(Plain-text document sources)
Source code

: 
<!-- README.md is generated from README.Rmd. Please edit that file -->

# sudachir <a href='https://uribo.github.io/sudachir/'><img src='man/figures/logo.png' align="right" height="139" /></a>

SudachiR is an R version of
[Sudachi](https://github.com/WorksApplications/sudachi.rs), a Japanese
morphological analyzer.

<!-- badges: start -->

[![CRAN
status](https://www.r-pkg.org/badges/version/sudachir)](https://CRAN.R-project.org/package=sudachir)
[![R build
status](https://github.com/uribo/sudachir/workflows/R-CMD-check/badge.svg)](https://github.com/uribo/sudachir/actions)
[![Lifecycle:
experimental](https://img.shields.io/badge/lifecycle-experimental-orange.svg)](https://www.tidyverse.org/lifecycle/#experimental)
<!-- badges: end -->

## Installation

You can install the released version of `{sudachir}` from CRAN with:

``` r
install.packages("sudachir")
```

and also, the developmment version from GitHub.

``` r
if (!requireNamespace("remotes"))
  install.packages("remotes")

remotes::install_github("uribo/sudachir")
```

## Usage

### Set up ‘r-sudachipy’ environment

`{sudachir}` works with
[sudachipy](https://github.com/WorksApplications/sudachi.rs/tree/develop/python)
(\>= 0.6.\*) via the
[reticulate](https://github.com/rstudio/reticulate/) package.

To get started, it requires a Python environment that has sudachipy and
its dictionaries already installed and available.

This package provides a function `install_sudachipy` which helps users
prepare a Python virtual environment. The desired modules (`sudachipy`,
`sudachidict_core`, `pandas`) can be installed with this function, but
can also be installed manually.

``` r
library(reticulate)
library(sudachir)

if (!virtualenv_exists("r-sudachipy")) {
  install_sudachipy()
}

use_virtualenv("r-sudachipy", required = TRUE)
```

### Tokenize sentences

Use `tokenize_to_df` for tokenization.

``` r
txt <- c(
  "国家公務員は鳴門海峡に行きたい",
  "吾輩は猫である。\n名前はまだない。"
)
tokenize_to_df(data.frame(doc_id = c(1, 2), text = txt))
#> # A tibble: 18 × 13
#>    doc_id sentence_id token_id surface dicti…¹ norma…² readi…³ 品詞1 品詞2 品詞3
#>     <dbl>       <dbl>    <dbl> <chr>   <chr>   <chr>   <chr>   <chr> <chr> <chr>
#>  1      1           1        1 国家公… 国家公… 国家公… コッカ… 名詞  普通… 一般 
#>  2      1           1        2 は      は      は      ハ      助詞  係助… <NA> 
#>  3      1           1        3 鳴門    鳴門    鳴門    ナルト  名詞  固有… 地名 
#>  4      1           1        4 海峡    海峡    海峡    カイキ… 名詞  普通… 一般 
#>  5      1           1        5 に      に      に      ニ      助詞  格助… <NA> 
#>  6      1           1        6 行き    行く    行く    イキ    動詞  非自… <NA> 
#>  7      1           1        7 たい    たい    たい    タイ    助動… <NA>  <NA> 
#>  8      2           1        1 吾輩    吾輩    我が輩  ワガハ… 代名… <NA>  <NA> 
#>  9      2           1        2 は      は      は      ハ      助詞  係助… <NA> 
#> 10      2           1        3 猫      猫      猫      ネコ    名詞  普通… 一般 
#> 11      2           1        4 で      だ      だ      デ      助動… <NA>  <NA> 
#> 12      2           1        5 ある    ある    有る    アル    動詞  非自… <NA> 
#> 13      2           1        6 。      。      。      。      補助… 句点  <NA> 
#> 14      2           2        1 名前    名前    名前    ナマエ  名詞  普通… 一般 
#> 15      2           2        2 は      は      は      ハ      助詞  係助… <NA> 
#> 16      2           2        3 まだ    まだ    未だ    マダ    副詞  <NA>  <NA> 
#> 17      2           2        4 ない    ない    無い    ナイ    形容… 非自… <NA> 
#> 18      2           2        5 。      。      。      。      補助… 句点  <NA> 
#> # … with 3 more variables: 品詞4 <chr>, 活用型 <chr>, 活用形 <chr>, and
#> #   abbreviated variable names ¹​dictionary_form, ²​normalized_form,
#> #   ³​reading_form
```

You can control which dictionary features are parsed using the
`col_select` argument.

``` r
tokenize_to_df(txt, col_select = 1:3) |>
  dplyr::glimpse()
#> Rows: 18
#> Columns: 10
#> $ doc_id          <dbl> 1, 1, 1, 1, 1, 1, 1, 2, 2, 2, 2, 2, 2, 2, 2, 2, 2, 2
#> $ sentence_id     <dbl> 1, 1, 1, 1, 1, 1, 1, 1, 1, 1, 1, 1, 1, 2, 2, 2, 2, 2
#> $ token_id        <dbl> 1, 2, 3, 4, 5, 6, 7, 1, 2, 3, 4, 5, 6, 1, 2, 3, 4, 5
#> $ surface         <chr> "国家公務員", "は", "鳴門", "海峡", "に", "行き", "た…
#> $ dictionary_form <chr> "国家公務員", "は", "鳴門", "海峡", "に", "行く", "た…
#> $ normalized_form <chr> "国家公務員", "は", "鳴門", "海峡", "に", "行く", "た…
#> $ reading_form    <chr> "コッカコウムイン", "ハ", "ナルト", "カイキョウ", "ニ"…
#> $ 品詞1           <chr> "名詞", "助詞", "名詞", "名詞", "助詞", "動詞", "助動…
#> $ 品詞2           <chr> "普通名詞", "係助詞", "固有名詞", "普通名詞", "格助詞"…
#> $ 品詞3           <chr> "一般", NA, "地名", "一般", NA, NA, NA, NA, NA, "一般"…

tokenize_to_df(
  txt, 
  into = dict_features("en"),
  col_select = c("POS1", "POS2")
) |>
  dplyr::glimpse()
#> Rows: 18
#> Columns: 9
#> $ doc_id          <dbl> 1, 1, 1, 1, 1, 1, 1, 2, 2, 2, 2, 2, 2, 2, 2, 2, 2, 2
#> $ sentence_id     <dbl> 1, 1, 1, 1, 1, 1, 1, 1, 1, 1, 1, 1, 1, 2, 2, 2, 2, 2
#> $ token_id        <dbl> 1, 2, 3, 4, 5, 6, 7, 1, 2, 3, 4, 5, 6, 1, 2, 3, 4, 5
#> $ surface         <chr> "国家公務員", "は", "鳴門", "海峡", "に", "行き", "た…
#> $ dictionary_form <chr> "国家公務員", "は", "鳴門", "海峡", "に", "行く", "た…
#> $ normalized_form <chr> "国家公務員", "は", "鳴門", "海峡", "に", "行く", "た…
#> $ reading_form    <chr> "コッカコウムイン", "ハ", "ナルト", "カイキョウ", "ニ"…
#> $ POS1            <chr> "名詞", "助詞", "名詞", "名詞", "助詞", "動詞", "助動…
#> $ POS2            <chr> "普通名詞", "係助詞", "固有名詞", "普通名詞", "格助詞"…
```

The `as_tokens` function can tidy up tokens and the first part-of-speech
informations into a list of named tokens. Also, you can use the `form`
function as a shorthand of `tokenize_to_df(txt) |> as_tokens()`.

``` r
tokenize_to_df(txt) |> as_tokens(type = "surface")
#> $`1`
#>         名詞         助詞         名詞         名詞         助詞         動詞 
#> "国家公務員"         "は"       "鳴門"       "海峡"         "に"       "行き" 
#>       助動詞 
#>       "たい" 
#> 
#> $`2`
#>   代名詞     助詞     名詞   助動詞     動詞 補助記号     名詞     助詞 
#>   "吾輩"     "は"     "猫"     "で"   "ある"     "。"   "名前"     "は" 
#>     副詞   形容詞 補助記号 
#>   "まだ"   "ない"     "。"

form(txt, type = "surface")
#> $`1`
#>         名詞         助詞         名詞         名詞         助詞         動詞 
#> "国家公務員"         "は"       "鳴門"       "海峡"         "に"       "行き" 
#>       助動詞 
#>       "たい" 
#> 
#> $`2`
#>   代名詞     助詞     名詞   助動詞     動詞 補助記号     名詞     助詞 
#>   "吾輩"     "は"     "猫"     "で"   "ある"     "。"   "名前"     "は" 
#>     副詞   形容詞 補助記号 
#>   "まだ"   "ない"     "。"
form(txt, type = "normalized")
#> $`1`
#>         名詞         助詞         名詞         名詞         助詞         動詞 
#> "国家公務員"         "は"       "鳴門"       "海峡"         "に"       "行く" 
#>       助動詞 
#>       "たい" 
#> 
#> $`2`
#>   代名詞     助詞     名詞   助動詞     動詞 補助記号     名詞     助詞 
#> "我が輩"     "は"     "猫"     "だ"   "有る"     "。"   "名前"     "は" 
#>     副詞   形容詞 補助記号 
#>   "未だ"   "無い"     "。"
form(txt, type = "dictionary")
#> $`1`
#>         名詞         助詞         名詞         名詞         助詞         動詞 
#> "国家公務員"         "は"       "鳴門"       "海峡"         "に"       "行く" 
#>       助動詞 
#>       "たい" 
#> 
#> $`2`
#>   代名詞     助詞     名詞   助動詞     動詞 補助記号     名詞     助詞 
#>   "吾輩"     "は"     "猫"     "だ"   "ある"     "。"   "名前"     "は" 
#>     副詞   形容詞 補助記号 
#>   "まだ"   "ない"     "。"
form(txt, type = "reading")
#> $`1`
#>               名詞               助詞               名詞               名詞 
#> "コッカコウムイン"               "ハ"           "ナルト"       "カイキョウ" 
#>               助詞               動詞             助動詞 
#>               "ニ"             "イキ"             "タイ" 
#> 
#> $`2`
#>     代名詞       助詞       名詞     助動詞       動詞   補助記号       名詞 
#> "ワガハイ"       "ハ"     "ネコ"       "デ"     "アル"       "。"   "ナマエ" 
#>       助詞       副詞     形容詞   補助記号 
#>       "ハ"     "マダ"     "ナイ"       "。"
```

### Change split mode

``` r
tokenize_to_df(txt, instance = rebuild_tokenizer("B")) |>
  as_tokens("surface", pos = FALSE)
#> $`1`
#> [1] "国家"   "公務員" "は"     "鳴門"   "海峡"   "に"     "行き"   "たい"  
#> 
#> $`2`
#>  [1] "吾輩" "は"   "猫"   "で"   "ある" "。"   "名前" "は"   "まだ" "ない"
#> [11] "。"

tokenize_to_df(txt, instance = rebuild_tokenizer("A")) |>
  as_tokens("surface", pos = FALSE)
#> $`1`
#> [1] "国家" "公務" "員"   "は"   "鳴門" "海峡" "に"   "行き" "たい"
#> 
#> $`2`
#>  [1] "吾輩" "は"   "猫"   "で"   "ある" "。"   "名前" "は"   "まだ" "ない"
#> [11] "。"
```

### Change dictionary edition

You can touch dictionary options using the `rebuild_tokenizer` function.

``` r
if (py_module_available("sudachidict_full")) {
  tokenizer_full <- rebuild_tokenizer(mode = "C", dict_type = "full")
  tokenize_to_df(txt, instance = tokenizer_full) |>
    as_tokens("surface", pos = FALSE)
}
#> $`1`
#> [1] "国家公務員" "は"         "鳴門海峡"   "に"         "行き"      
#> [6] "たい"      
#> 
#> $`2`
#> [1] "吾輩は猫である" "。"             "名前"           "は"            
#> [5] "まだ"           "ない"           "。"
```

*REQUIRED ACTION:* Only lines containing the string "from" are needed. Pull each of them out of the records above.

*TASK RESPONSE:*
<!-- README.md is generated from README.Rmd. Please edit that file -->
You can install the released version of `{sudachir}` from CRAN with:
and also, the developmment version from GitHub.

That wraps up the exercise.